My next focus was to traverse the central plain and make it to Salamanca. The impending visit was to be a particular highlight as I undertook my Sandhurst training in 'Salamanca Company' and had never seen the city. I was also looking forward to making it over the heights of Bejar before dropping down to Seville. Looking at the relief on the map and the average temperature of Seville, I stick my finger in the air and decided that as soon as I passed Bejar it would get really warm. This was a fantastic focus, and within 5 minutes I was sure that it must be true. The central plain was unremarkable. It mainly consisted of desert punctuated by the odd field and some very lonely looking trees. A westerly wind blew in gusts. Having started offshore it had picked up the cold temperature of the atlantic off western Portugal before pestering me as it continued to Madrid and beyond. I could visualise the storm battering the coast in the same way that the Atlantic onshores pound the North Devon coast for most of the winter months. Remembering how the wind managed to blow out all of the beaches except the most sheltered semi 'secret' spots along the coast, and cover everything inland in sand. With this in my mind I resigned myself to the fact that there would be little, if any shelter from the wind all day. I was right and for the rest of the day it managed to slow my speed by 3-4 mph leaving me pushing hard to stay at 16-17 mph.

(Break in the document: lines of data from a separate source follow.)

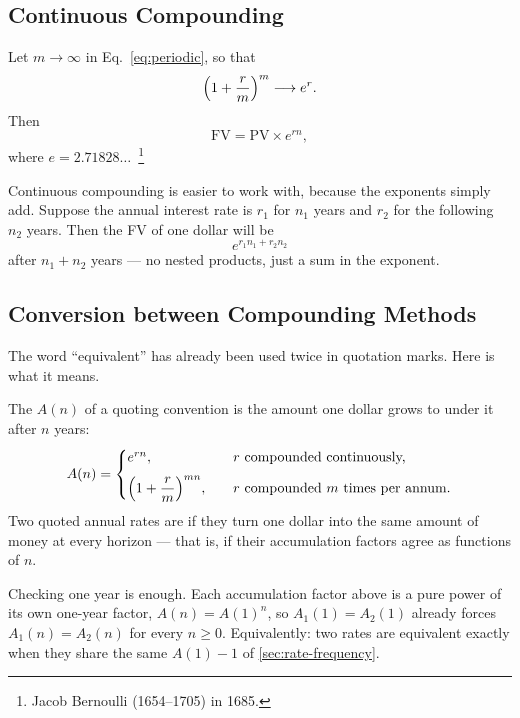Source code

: \subsection{Continuous Compounding}


Let $m \to \infty$ in Eq.~\eqref{eq:periodic}, so that
\[
	\Bigl(1+\frac{r}{m}\Bigr)^{m} \longrightarrow e^{r} .
\]
Then
\begin{equation}
	\mathrm{FV} = \mathrm{PV} \times e^{rn}, \label{eq:continuous}
\end{equation}
where $e = 2.71828\ldots$\ \footnote{Jacob Bernoulli (1654--1705) in 1685.}

Continuous compounding is easier to work with, because the exponents simply add.
Suppose the annual interest rate is $r_{1}$ for $n_{1}$ years and $r_{2}$ for the following $n_{2}$ years.
Then the FV of one dollar will be
\[
	e^{r_{1}n_{1} + r_{2}n_{2}}
\]
after $n_{1}+n_{2}$ years --- no nested products, just a sum in the exponent.

\subsection{Conversion between Compounding Methods}


\suppstart
The word ``equivalent'' has already been used twice in quotation marks. Here is what it means.

\begin{definition}
	\label{def:equivalent-rates}
	The  $A(n)$ of a quoting convention is the amount one dollar grows to under it after $n$ years:
	\[
		A(n) = \begin{cases}
			e^{rn},                                   & r \text{ compounded continuously,}       \\[6pt]
			\Bigl(1+\dfrac{r}{m}\Bigr)^{mn}, \quad & r \text{ compounded $m$ times per annum.}
		\end{cases}
	\]
	Two quoted annual rates are  if they turn one dollar into the same amount of money at every horizon --- that is, if their accumulation factors agree as functions of $n$.
\end{definition}

\begin{note}
	Checking one year is enough.
	Each accumulation factor above is a pure power of its own one-year factor, $A(n)=A(1)^{n}$, so $A_{1}(1)=A_{2}(1)$ already forces $A_{1}(n)=A_{2}(n)$ for every $n\ge 0$.
	Equivalently: two rates are equivalent exactly when they share the same  $A(1)-1$ of \autoref{sec:rate-frequency}.
\end{note}
\suppend

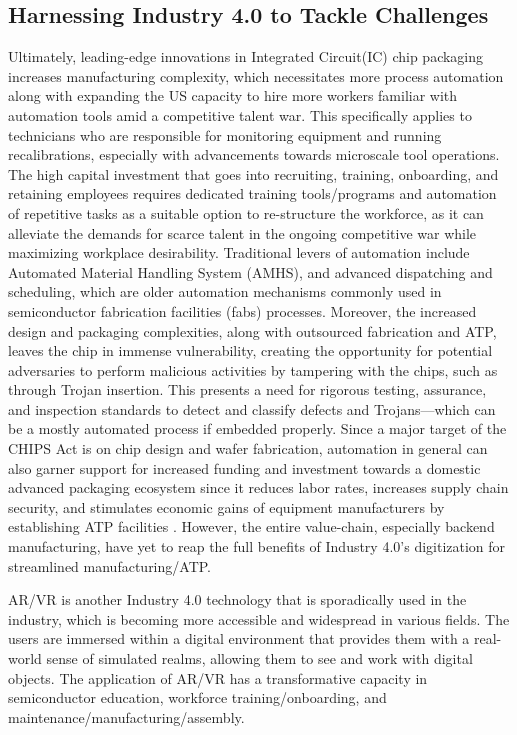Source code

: \subsection{Harnessing Industry 4.0 to Tackle Challenges }\label{sec2_2:harnessing_industry_4.0_to_tackle_challenges}
Ultimately, leading-edge innovations in Integrated Circuit(IC) chip packaging increases manufacturing complexity, which necessitates more process automation along with expanding the US capacity to hire more workers familiar with automation tools amid a competitive talent war. This specifically applies to technicians who are responsible for monitoring equipment and running recalibrations, especially with advancements towards microscale tool operations. The high capital investment that goes into recruiting, training, onboarding, and retaining employees requires dedicated training tools/programs and automation of repetitive tasks as a suitable option to re-structure the workforce, as it can alleviate the demands for scarce talent in the ongoing competitive war while maximizing workplace desirability. Traditional levers of automation include Automated Material Handling System (AMHS), and advanced dispatching and scheduling, which are older automation mechanisms commonly used in semiconductor fabrication facilities (fabs) processes. Moreover, the increased design and packaging complexities, along with outsourced fabrication and ATP, leaves the chip in immense vulnerability, creating the opportunity for potential adversaries to perform malicious activities by tampering with the chips, such as through Trojan insertion. This presents a need for rigorous testing, assurance, and inspection standards to detect and classify defects and Trojans—which can be a mostly automated process if embedded properly. Since a major target of the CHIPS Act is on chip design and wafer fabrication, automation in general can also garner support for increased funding and investment towards a domestic advanced packaging ecosystem since it reduces labor rates, increases supply chain security, and stimulates economic gains of equipment manufacturers by establishing ATP facilities \cite{Ver_Wey2022-qv}. However, the entire value-chain, especially backend manufacturing, have yet to reap the full benefits of Industry 4.0’s digitization for streamlined manufacturing/ATP. 

AR/VR is another Industry 4.0 technology that is sporadically used in the industry, which is becoming more accessible and widespread in various fields. The users are immersed within a digital environment that provides them with a real-world sense of simulated realms, allowing them to see and work with digital objects. The application of AR/VR has a transformative capacity in semiconductor education, workforce training/onboarding, and maintenance/manufacturing/assembly.

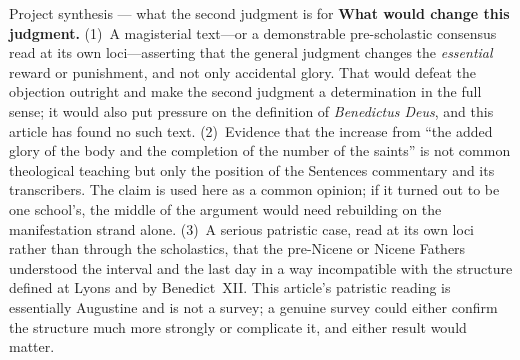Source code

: \begin{studybox}{Project synthesis --- what the second judgment is for}
\textbf{What would change this judgment.} (1)~A magisterial text---or a demonstrable pre-scholastic consensus read at its own loci---asserting that the general judgment changes the \emph{essential} reward or punishment, and not only accidental glory. That would defeat the objection outright and make the second judgment a determination in the full sense; it would also put pressure on the definition of \emph{Benedictus Deus}, and this article has found no such text. (2)~Evidence that the increase from ``the added glory of the body and the completion of the number of the saints'' is not common theological teaching but only the position of the Sentences commentary and its transcribers. The claim is used here as a common opinion; if it turned out to be one school's, the middle of the argument would need rebuilding on the manifestation strand alone. (3)~A serious patristic case, read at its own loci rather than through the scholastics, that the pre-Nicene or Nicene Fathers understood the interval and the last day in a way incompatible with the structure defined at Lyons and by Benedict~XII. This article's patristic reading is essentially Augustine and is not a survey; a genuine survey could either confirm the structure much more strongly or complicate it, and either result would matter.
\end{studybox}
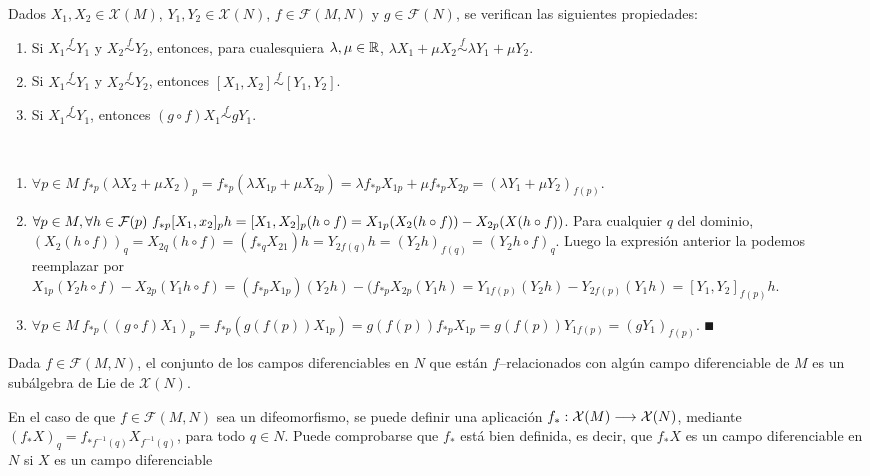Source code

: \documentclass[Cursovd_portada.tex]{subfiles}
\begin{document}
\newpage

\begin{prop}
Dados $X_1,X_2\in\mathcal{X}(M)$, $Y_1,Y_2\in\mathcal{X}(N)$, $f\in\mathcal{F}(M,N)$ y $g\in\mathcal{F}(N)$, se
verifican las siguientes propiedades:
\begin{enumerate}
\item Si $X_1\stackrel{f}\sim Y_1$ y $X_2\stackrel{f}\sim Y_2$, entonces, para cualesquiera $\lambda,\mu\in\mathbb{R}$,
$\lambda X_1+\mu X_2\stackrel{f}\sim \lambda Y_1+\mu Y_2$.
\item Si $X_1\stackrel{f}\sim Y_1$ y $X_2\stackrel{f}\sim Y_2$, entonces $[X_1,X_2]\stackrel{f}\sim [Y_1,Y_2]$.
\item Si $X_1\stackrel{f}\sim Y_1$, entonces $(g\circ f)X_1\stackrel{f}\sim gY_1$.
\end{enumerate}
\end{prop}
\begin{dem}\
\begin{enumerate}
\item $\forall p\in M\ f_{*p}(\lambda X_2+\mu X_2)_p=f_{*p}(\lambda X_{1p}+\mu X_{2p})=\lambda f_{*p}X_{1p}+\mu f_{*p}X_{2p}=(\lambda Y_1 +\mu Y_2)_{f(p)}$.
\item $\forall p\in M,\forall h\in\calF(p)\ f_{*p}[X_1,x_2]_ph=[X_1,X_2]_p(h\circ f)=X_{1p}(X_2(h\circ f))-X_{2p}(X(h\circ f))$. Para cualquier $q$ del dominio, $(X_2(h\circ f))_q=X_{2q}(h\circ f)=(f_{*q}X_{21})h=Y_{2f(q)}h=(Y_2h)_{f(q)}=(Y_2h\circ f)_q$. Luego la expresión anterior la podemos reemplazar por $X_{1p}(Y_2h\circ f)-X_{2p}(Y_1h\circ f)=(f_{*p}X_{1p})(Y_2h)-(f_{*p}X_{2p}(Y_1h)=Y_{1f(p)}(Y_2h)-Y_{2f(p)}(Y_1h)=[Y_1,Y_2]_{f(p)}h.$
\item $\forall p\in M\ f_{*p}((g\circ f)X_1)_p=f_{*p}(g(f(p))X_{1p})=g(f(p))f_{*p}X_{1p}=g(f(p))Y_{1f(p)}=(gY_1)_{f(p)}$. $\QED$
\end{enumerate}
\end{dem}
\begin{coro}
Dada $f\in\mathcal{F}(M,N)$, el conjunto de los campos diferenciables en $N$ que están $f$--relacionados con algún
campo diferenciable de $M$ es un subálgebra de Lie de $\mathcal{X}(N)$.
\end{coro}
En el caso de que $f\in\mathcal{F}(M,N)$ sea un difeomorfismo, se
puede definir una aplicación
$f_*:\mathcal{X}(M)\longrightarrow\mathcal{X}(N)$, mediante
$(f_*X)_q=f_{*f^{-1}(q)}X_{f^{-1}(q)}$, para todo $q\in N$. Puede
comprobarse que $f_*$ está bien definida, es decir, que $f_*X$
es un campo diferenciable en $N$ si $X$ es un campo diferenciable
\end{document}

I passed through several small non-descript semi deserted villages before I stumbled on what can only be described as a scene from a horror movie. As I approached the village there was tumbleweed blowing across the ploughed field and skipping across the road. I slowed as I gently climbed a small hill and then freewheeled into a village. Passing abandoned houses on the outskirts the most recent signs of life were decaying objects outside the front of the houses from 20 years ago. The odd property that was occupied stood out a mile off with only 5 years of sun bleached white wash walls and curtains nestling between two other terraced houses with no windows and parts of the external walls missing. As I continued down the single road I continued to look for signs of life and, unrealistically, any kind of shop. Unsuccessful, I turned the corner at the bottom of the street and was confronted by a very strange sight. 50 scarecrows lined the side of the road to my right. The gusting wind brought them alive in a manic urgent manner, as they strained towards me. I passed them before stopping and reaching for my camera inside my pannier. Having taken some pictures, the zoom revealed the lifelike creations in their full weird detail.. I started to question the sheer isolation and particular desolation of the village. Walking back to my bike I kept checking over my shoulder, before speedily throwing my camera in my pannier and leaving at pace.